We hear a lot these days about critical infrastructure, and the importance of protecting it. But what exactly is “critical infrastructure,” what are the greatest threats to it, and what are the best ways to protect it from those threats?
What is Critical Infrastructure?
According to the U.S. Department of Homeland Security (DHS), which is the federal agency charged with oversight of its protection, critical infrastructure consists of “the assets, systems, and networks, whether physical or virtual, so vital to the United States that their incapacitation or destruction would have a debilitating effect on security, national economic security, national public health or safety, or any combination thereof.”
Substitute any other nation for “United States” and the definition remains equally applicable — for any nation to assure the safety, health and welfare of its citizens, that nation must make critical infrastructure protection a top priority. DHS lists 16 critical infrastructure sectors and assigns primary sector-specific responsibility to each sector. For a complete list of the sectors, and the agencies assigned to each, visit the DHS website.
What are the primary threats facing critical infrastructure?
Now that we have our working definition of critical infrastructure, let’s look at the primary threats to it.
A generation or two ago, those threats were pretty much all tangible, physical threats that could be countered with tangible, physical defenses. Think old war movies — blowing up or defending bridges and railroad tracks, etc. Those kinds of tangible, physical threats continue today, as do natural disasters, such as hurricanes, floods and wildfires, and they can cause serious harm to people and nations.
The inclusion of “virtual” infrastructure in the DHS definition is a relatively new phenomenon, and the primary threats to that infrastructure are even more difficult to counter. Sometimes the virtual infrastructure combines with the physical — attackers may attempt to use virtual control systems to deliver physical threats or make virtual threats to physical infrastructure — creating the need for a multi-faceted response. This combination of virtual and physical is growing exponentially today, as virtual connections to physical infrastructure, aka the internet of things (IoT), become increasingly mainstream.
How do we protect critical infrastructure?
With that definition and understanding of what critical infrastructure is, and what types of threats endanger it, let’s examine how we should protect it.
The Cybersecurity and Infrastructure Security Agency (CISA), created by Congress in November 2018, is the DHS agency charged with primary critical infrastructure protection responsibility.

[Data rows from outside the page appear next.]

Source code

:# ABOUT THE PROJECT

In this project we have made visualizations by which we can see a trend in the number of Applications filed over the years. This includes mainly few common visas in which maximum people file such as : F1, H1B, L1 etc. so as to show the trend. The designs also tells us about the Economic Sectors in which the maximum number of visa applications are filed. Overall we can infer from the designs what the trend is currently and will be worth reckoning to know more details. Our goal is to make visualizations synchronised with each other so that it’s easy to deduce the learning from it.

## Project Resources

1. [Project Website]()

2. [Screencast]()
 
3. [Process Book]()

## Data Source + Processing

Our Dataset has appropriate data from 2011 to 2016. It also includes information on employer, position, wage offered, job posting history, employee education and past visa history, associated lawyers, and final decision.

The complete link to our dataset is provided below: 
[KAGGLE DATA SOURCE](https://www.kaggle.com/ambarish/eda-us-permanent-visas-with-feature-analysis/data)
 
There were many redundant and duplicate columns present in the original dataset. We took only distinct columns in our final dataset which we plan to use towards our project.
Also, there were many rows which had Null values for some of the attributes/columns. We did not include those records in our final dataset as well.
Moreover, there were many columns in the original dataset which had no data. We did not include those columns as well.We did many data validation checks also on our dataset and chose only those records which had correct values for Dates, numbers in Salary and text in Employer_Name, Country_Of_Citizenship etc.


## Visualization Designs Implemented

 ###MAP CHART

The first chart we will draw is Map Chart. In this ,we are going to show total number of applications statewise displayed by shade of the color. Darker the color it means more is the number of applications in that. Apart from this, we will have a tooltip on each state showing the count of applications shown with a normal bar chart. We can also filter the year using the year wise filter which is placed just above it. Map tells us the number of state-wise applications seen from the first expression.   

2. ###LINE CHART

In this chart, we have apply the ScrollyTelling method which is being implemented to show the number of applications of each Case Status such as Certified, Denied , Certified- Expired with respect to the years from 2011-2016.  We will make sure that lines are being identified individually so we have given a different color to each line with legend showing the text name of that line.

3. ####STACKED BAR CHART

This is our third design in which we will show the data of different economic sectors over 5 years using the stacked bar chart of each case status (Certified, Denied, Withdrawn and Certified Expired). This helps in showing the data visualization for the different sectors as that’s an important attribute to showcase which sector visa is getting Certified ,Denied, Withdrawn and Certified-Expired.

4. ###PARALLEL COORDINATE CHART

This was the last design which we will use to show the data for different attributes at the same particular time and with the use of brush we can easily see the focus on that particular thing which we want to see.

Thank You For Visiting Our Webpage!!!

CISA, according to its website, “leads the coordinated national effort to manage risks to the nation's critical infrastructure and enhance the security and resilience of America's physical and cyber infrastructure.” Breaking down this summary statement, CISA identifies three key elements of critical infrastructure protection:
- managing risk to that infrastructure;
- enhancing security of that infrastructure; and
- enhancing resilience of that infrastructure.
Let’s look at these three elements in the context of the growing virtual threats to physical and virtual infrastructure.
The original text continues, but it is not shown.